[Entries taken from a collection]
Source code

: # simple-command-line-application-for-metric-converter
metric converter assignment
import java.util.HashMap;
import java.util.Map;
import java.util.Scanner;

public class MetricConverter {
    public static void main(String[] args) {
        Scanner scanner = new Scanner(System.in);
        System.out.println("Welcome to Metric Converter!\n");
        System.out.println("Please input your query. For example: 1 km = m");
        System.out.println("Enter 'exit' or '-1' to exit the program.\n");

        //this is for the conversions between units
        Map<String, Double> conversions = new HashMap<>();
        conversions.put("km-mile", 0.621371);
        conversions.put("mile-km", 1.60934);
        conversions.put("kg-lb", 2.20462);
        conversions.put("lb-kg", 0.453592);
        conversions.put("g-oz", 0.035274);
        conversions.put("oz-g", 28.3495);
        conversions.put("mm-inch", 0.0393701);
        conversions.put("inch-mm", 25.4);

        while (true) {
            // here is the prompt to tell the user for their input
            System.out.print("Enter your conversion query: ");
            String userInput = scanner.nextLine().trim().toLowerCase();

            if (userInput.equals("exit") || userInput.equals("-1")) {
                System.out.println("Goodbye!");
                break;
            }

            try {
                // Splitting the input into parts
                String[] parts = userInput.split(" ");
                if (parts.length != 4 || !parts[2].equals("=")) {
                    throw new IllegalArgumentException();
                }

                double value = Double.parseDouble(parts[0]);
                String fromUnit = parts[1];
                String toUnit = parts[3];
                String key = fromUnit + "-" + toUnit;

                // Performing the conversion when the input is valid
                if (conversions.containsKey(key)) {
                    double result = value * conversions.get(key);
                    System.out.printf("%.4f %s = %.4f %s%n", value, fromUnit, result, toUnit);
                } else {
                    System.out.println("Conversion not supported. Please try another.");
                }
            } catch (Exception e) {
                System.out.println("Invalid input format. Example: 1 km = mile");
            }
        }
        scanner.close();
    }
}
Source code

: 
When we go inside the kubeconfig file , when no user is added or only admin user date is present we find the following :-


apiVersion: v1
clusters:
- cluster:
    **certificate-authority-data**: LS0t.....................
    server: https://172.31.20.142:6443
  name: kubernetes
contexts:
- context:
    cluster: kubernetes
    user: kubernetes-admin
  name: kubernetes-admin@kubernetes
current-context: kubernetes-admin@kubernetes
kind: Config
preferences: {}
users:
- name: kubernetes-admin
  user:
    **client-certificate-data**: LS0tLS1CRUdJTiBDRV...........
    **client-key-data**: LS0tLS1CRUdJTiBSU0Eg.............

Task prompt =>
Find every line in the records above that contains the word "kubernetes", and copy each one.

Answer box =>
  name: kubernetes
    cluster: kubernetes
    user: kubernetes-admin
  name: kubernetes-admin@kubernetes
current-context: kubernetes-admin@kubernetes
- name: kubernetes-admin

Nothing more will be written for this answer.